Assim que praticando o pregador sobre o jejum, como meio de mortificar a matéria e refrear as paixões, pela sobriedade, sem entretanto exigir demoradas angústias, porque “podia-se jejuar muitas vezes comendo carne ao jantar e tomando pela manhã uma chávena de café”, tolheu-lhe o sermão irreverente e irônica contradita: “— Ora! Isto não é jejum, é comer a fartar!”

No quarto dia da missão, porém, reincidindo o capuchinho no descabido tema político, pioraram as cousas. Começou intensa propaganda contra a “pregação do padre maçom protestante e republicano”, “emissário do governo e que de inteligência com este ia abrir caminho à tropa que viria de surpresa prender o Conselheiro e exterminar todos eles”.

Não se temeu aquele da rebelião emergente. Afrontou-se com ela, acirrando-a temerariamente.
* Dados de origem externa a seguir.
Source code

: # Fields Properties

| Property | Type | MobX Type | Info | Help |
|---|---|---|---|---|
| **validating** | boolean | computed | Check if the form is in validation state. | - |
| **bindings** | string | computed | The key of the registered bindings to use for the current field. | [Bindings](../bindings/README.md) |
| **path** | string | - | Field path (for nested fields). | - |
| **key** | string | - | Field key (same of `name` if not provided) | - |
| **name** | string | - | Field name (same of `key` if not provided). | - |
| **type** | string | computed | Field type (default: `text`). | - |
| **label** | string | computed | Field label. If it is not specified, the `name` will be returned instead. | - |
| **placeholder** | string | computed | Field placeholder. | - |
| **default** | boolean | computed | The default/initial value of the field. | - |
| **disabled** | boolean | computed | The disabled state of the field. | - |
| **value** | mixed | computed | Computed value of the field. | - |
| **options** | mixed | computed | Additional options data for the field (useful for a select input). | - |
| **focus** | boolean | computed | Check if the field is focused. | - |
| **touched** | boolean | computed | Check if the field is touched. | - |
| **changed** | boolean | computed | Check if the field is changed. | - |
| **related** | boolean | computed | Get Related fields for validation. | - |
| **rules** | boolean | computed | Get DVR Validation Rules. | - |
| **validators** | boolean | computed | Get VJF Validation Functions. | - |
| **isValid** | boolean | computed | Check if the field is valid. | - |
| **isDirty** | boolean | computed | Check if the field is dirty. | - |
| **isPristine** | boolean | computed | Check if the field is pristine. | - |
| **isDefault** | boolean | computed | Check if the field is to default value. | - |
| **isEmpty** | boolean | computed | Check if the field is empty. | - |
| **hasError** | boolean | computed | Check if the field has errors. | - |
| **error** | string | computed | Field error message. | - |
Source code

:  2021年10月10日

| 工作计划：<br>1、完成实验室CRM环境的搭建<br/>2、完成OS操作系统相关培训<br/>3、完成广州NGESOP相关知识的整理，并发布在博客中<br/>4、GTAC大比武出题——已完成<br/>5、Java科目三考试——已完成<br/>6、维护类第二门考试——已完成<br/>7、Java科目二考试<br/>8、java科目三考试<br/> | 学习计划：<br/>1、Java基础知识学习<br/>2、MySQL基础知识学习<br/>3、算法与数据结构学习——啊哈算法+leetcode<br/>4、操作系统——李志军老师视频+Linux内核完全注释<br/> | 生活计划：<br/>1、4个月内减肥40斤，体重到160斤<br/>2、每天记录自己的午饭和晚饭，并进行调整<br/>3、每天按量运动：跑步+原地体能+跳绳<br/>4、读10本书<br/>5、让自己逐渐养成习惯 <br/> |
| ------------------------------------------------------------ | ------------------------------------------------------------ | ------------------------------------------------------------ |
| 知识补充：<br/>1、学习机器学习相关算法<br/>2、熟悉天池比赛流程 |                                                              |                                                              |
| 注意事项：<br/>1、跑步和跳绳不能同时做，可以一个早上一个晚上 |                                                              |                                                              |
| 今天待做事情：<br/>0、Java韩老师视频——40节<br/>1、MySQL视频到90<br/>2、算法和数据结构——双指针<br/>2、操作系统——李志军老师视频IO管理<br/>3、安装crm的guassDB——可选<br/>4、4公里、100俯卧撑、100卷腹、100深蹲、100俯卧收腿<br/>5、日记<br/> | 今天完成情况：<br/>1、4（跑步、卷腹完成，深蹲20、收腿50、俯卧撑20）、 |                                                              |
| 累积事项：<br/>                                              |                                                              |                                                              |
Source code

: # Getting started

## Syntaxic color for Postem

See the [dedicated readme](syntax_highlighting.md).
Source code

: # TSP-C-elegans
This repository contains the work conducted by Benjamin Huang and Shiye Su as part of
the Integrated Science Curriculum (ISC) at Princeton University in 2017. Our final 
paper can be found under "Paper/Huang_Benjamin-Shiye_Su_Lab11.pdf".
Escolheu como assunto da prédica subseqüente o homicídio e, sem se furtar aos perigos da arrojada tese, falando em corda na casa do enforcado, espraiou-se em alusões imprudentes que temos por escusado registrar. A reação foi imediata. Chefiava-a João Abade, cujo apito, vibrando estridulamente na praça, congregou todos os fiéis. O caso passou em 20 de maio, sétimo da missão. Reunidos, arrancaram dali em algazarra estrepitante de vivas ao Bom Jesus e ao Divino Espírito Santo, na direção da casa em que se acolhiam os visitantes, fazendo-lhes sentir que deles não careciam para a salvação eterna.

Estava extinta a missão. Excetuando “55 casamentos de amancebados, 102 batizados e mais de 400 confissões”, o resultado fora nulo, ou antes negativo.